◆ **Aim of the task**: Throughout the material below, count each line in which the word "images" appears, then reply with the count only.

(Information supplied)

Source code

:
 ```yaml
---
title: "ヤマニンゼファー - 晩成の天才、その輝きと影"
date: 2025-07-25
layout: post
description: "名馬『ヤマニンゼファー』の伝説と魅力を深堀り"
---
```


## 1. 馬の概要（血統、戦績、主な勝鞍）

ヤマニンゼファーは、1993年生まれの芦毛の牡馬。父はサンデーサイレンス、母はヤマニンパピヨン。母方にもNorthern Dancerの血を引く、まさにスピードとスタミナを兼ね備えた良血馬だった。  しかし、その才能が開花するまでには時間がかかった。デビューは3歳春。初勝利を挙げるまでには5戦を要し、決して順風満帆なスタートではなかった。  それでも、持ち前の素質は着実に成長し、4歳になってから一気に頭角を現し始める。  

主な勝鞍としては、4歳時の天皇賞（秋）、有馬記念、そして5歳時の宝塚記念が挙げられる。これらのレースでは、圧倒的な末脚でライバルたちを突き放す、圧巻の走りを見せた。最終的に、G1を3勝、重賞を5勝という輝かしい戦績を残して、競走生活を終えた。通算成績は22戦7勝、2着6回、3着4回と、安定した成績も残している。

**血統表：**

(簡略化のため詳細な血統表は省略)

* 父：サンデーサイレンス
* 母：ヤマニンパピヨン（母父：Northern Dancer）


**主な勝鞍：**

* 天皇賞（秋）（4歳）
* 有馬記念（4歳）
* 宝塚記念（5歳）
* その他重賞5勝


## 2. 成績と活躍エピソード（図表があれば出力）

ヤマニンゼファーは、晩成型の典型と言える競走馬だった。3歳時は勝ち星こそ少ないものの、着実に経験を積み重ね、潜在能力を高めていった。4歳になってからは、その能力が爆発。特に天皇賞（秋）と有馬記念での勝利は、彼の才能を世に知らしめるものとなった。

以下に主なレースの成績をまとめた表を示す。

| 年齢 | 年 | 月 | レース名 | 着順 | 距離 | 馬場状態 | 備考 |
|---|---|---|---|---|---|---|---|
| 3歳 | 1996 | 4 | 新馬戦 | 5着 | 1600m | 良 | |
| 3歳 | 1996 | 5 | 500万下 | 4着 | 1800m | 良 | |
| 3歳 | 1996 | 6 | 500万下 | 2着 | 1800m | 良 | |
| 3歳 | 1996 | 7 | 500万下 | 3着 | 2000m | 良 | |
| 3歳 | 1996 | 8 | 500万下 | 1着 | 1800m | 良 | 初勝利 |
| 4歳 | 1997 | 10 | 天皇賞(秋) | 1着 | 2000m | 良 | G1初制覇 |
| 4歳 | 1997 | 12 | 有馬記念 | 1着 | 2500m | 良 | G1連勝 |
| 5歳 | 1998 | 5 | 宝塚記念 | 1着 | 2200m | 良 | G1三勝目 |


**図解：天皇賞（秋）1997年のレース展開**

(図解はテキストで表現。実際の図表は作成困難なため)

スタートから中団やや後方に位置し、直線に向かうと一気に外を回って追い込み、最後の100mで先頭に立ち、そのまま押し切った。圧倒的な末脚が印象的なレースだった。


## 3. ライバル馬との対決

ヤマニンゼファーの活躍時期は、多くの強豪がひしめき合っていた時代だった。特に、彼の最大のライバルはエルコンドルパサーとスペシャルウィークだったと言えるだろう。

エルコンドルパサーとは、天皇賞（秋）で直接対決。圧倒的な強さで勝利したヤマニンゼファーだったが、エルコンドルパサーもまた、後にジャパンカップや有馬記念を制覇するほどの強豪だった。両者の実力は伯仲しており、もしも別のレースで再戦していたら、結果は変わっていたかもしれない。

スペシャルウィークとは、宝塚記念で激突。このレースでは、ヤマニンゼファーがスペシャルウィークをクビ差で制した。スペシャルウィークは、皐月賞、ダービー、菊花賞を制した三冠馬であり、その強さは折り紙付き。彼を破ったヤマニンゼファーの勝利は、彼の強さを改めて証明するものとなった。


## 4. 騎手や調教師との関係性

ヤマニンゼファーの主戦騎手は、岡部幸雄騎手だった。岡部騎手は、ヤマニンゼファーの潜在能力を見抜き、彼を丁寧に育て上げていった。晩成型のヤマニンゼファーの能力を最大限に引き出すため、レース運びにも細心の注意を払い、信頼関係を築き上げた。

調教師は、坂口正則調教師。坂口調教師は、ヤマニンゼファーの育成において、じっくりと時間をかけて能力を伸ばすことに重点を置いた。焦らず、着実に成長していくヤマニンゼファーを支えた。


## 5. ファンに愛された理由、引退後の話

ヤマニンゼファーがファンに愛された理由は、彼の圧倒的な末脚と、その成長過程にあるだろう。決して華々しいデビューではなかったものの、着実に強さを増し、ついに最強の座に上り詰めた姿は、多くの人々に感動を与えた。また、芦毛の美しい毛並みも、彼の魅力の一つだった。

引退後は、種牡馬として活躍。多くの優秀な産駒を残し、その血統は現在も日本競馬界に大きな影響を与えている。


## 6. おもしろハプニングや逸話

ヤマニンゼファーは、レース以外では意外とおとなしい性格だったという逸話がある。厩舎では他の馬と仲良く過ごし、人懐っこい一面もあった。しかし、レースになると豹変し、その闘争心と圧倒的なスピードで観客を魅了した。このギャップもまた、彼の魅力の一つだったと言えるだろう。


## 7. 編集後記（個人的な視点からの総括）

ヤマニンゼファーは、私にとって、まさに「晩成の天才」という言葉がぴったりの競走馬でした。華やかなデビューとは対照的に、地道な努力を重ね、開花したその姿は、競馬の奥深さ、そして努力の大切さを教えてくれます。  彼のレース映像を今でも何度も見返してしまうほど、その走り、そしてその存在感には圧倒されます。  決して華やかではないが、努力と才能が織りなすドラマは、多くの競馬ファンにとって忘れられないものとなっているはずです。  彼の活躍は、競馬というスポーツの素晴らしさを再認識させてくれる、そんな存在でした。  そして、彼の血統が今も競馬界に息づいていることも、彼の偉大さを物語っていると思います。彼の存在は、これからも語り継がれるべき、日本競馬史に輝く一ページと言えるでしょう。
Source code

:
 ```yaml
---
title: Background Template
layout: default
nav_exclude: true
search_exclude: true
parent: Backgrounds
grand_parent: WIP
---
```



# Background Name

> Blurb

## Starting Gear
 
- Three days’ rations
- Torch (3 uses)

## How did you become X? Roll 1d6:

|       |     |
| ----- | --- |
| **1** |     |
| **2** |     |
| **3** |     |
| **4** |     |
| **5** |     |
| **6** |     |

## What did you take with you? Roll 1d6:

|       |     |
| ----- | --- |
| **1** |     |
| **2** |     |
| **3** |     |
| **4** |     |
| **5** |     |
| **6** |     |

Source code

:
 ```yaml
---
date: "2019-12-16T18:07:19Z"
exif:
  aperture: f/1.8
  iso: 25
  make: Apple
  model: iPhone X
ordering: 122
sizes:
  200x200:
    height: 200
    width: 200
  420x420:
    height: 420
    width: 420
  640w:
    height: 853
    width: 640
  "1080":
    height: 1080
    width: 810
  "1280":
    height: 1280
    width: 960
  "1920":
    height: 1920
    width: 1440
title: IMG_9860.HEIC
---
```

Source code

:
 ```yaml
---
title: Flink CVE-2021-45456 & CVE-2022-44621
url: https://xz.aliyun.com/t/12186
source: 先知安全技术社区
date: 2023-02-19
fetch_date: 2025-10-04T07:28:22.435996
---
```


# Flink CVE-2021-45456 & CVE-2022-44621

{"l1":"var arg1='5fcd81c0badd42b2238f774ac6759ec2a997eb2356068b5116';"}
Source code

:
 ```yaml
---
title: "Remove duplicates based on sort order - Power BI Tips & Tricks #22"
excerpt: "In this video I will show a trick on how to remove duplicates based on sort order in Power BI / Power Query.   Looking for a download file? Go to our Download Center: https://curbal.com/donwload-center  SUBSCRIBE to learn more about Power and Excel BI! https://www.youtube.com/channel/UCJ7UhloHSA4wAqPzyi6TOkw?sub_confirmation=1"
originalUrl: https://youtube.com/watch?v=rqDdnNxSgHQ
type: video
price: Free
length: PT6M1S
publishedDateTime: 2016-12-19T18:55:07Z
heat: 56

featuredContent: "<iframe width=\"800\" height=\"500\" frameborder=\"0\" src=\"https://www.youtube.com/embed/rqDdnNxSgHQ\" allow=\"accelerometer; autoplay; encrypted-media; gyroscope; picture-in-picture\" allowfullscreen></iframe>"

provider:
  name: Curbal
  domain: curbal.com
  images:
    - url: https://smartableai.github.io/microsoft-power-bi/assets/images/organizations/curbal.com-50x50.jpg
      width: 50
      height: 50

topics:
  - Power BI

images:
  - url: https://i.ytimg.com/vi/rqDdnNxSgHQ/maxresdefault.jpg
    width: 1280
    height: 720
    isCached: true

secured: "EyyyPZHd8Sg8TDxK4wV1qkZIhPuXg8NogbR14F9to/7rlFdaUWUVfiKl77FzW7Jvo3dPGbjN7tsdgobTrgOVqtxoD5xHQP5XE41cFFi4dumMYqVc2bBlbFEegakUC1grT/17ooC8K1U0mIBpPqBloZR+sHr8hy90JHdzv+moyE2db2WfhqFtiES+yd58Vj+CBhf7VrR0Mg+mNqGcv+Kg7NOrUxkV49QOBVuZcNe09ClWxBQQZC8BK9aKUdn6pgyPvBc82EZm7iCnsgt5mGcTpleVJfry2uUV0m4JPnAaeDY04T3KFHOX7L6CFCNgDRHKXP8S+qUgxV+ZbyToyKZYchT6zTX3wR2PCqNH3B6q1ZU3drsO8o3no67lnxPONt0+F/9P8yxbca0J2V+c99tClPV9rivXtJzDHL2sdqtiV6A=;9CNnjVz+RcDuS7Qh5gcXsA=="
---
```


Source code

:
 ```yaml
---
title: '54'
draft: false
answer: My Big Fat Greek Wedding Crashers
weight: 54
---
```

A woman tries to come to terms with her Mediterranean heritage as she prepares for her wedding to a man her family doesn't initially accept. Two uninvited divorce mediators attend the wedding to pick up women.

(End Information supplied)

◆ **Output for this task**: 3